--- START ---
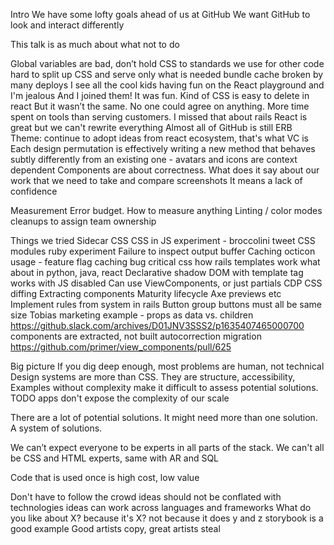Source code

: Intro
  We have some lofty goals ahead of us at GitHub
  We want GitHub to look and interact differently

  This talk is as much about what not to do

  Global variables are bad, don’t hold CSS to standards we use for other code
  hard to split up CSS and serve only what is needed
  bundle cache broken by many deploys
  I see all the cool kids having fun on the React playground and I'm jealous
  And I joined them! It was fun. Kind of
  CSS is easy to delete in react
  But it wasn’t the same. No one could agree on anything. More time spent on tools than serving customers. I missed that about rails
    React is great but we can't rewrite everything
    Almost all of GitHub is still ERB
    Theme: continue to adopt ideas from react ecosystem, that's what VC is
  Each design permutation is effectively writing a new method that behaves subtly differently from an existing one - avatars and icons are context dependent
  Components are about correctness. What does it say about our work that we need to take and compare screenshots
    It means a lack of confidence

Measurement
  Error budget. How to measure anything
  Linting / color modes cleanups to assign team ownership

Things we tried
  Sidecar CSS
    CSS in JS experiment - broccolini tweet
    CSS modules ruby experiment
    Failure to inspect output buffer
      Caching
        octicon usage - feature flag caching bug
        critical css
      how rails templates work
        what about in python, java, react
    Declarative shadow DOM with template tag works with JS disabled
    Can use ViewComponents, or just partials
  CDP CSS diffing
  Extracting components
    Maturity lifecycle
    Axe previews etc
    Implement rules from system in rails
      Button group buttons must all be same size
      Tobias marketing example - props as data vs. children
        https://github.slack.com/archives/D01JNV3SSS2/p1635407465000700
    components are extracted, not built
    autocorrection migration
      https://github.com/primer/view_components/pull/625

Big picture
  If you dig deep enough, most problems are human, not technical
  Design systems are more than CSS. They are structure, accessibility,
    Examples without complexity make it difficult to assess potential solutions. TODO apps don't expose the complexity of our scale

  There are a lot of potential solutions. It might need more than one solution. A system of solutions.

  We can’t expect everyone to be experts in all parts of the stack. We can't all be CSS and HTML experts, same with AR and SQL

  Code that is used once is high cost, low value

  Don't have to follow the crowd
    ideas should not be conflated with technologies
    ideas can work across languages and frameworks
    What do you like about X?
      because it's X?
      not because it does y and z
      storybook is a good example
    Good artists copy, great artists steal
--- END ---
Above are the records. Copy the lines beginning at the one that has "Code that is" and ending with the one that has "not because it does y and z", unchanged.

  Code that is used once is high cost, low value

  Don't have to follow the crowd
    ideas should not be conflated with technologies
    ideas can work across languages and frameworks
    What do you like about X?
      because it's X?
      not because it does y and z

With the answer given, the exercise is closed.